___ Given data ___

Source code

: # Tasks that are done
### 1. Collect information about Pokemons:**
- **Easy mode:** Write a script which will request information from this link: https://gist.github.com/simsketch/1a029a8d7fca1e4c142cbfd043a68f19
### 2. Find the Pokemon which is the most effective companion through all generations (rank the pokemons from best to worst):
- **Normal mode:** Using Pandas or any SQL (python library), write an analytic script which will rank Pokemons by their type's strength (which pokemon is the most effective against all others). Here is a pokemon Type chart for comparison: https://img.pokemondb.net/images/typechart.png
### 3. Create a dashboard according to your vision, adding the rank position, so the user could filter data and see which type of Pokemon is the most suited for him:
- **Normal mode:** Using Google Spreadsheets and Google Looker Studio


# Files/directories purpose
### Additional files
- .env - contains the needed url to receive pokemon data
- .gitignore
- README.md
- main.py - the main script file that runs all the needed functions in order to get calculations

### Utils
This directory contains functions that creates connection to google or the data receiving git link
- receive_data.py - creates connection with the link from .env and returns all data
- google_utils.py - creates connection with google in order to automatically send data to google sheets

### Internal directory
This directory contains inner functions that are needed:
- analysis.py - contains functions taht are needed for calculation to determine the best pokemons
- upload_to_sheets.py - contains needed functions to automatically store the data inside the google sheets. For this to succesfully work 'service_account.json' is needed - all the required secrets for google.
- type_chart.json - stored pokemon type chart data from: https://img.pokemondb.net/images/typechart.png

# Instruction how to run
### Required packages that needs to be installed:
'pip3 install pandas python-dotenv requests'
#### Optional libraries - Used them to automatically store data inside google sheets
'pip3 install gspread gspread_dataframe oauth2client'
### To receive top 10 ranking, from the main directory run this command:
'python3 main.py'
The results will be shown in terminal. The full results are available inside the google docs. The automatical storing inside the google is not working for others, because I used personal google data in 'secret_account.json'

___
___ Given data ___

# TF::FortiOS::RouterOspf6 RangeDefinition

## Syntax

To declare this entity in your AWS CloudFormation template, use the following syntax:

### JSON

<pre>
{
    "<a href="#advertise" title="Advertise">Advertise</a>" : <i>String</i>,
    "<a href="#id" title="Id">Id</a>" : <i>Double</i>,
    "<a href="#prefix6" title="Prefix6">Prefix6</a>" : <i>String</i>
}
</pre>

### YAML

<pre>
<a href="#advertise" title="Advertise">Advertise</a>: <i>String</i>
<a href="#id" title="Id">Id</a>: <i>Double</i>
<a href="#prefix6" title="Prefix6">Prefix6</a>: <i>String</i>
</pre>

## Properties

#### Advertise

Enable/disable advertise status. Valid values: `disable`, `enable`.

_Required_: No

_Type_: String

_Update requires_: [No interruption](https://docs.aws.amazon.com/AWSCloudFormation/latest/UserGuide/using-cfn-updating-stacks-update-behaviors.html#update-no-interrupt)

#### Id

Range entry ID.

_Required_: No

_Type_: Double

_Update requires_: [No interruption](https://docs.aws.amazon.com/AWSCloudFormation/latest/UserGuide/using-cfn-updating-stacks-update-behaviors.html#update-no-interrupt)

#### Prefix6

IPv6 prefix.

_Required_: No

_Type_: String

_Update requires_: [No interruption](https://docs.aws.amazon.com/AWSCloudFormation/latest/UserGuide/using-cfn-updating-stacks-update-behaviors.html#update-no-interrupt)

___

» What to work on
In the data above, retype exactly and only the lines between the one holding "Source code" and the one holding "- **Normal mode:** Using Pandas", inclusive.

» Written solution
Source code

: # Tasks that are done
### 1. Collect information about Pokemons:**
- **Easy mode:** Write a script which will request information from this link: https://gist.github.com/simsketch/1a029a8d7fca1e4c142cbfd043a68f19
### 2. Find the Pokemon which is the most effective companion through all generations (rank the pokemons from best to worst):
- **Normal mode:** Using Pandas or any SQL (python library), write an analytic script which will rank Pokemons by their type's strength (which pokemon is the most effective against all others). Here is a pokemon Type chart for comparison: https://img.pokemondb.net/images/typechart.png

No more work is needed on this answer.